== DATASET CONTENT ==
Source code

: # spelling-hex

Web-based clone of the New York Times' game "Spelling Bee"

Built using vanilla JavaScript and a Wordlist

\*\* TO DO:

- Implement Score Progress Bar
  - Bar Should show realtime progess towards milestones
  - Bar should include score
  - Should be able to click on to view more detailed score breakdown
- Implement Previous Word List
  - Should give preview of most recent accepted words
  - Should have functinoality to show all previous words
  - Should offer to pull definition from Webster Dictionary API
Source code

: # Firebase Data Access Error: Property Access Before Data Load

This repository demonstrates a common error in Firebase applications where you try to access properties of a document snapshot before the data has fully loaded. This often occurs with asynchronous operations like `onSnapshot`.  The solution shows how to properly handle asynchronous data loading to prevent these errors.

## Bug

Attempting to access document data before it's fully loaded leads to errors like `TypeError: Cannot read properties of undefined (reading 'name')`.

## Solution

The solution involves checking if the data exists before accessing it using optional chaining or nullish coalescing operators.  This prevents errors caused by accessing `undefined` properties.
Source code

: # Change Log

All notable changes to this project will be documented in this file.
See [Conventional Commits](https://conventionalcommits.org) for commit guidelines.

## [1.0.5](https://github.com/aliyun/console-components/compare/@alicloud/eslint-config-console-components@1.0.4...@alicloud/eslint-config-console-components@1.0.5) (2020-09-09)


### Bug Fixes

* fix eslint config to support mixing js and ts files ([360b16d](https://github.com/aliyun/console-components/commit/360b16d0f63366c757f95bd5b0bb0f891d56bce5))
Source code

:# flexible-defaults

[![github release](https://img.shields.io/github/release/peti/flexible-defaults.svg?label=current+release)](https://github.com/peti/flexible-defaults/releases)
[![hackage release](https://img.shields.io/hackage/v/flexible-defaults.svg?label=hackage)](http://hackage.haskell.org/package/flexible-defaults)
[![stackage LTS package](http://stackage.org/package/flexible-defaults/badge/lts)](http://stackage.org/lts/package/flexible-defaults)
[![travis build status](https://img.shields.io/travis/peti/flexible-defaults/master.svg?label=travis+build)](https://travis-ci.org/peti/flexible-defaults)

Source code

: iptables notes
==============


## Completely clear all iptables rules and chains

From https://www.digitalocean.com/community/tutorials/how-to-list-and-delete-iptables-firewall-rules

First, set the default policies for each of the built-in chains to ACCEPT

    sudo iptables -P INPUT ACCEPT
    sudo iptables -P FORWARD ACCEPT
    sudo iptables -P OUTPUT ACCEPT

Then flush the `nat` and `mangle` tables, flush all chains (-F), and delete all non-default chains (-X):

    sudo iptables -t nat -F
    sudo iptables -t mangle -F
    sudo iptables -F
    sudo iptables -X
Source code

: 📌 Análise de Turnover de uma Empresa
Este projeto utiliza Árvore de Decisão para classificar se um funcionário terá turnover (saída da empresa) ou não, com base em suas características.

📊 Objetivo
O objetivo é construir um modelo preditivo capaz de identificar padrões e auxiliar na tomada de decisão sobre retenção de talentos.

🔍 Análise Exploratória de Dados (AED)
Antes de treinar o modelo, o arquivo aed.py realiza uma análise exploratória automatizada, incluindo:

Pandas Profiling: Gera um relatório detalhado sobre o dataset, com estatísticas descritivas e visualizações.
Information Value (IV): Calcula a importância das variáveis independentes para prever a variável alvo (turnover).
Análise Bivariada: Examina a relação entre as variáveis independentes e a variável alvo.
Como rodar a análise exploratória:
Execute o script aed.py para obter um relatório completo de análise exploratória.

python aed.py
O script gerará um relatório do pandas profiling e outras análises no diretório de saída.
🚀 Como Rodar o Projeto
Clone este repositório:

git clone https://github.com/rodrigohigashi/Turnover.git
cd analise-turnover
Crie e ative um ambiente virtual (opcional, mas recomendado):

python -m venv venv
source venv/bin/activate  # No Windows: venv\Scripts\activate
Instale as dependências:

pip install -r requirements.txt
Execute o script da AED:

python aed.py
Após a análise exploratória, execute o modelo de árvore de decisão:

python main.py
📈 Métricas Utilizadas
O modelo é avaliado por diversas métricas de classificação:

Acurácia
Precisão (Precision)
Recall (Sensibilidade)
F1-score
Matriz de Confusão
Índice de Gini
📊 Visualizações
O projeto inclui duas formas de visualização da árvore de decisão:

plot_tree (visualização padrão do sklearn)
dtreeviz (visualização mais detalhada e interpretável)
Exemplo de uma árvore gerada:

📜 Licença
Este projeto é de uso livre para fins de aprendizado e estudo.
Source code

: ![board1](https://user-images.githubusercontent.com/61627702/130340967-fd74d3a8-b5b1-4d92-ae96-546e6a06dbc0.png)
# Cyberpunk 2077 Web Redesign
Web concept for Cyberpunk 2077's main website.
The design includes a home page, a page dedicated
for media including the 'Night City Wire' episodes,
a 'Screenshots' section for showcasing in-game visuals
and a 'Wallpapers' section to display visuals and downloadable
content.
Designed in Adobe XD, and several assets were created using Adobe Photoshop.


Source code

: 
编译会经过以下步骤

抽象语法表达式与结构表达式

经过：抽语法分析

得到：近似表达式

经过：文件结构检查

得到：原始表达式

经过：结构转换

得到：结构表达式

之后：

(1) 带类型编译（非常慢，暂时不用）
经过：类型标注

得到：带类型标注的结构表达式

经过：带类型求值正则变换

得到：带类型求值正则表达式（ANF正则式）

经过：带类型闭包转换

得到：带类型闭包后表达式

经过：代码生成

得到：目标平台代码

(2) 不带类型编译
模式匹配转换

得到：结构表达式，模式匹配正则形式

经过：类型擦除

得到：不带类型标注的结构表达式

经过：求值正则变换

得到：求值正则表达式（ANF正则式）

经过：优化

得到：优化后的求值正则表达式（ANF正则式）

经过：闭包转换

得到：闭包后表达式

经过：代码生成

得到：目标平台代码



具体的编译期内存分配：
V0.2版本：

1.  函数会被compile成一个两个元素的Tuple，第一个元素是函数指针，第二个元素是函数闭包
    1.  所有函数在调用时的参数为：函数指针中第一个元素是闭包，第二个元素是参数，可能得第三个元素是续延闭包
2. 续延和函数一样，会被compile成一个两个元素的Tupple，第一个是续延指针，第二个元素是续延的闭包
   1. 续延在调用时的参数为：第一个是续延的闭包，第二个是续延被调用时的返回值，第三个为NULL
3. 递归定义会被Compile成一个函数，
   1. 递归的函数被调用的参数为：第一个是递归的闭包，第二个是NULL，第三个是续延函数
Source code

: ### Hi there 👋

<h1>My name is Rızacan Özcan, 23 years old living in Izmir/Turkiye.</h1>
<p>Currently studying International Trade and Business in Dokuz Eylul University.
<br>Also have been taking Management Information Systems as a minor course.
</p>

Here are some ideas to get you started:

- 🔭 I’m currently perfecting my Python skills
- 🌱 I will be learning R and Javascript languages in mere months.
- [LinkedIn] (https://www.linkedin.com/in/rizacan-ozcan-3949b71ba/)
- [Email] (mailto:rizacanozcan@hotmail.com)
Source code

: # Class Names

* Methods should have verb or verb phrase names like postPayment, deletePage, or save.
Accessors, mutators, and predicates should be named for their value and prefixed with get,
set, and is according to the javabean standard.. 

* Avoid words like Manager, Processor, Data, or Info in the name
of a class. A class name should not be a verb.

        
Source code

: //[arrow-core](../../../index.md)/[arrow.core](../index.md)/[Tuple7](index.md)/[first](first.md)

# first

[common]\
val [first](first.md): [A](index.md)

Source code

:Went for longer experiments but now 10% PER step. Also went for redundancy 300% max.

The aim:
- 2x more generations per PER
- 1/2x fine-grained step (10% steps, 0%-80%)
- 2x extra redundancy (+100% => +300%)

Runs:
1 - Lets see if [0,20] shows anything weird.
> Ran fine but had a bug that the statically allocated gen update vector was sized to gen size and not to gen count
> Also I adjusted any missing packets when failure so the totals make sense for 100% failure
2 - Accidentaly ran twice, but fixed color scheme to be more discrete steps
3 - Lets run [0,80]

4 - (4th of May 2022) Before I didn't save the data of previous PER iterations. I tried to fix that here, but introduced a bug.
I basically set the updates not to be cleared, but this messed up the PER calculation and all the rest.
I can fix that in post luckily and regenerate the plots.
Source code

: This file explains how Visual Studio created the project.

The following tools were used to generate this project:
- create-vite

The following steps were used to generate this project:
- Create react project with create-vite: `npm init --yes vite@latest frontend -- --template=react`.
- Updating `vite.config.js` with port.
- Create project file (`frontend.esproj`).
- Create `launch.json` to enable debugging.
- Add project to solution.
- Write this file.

== EXERCISE DESCRIPTION ==
Check each line of the data above for the word "that" and copy the ones where it is found.

== OUTPUT BELOW ==
> Ran fine but had a bug that the statically allocated gen update vector was sized to gen size and not to gen count
4 - (4th of May 2022) Before I didn't save the data of previous PER iterations. I tried to fix that here, but introduced a bug.
I can fix that in post luckily and regenerate the plots.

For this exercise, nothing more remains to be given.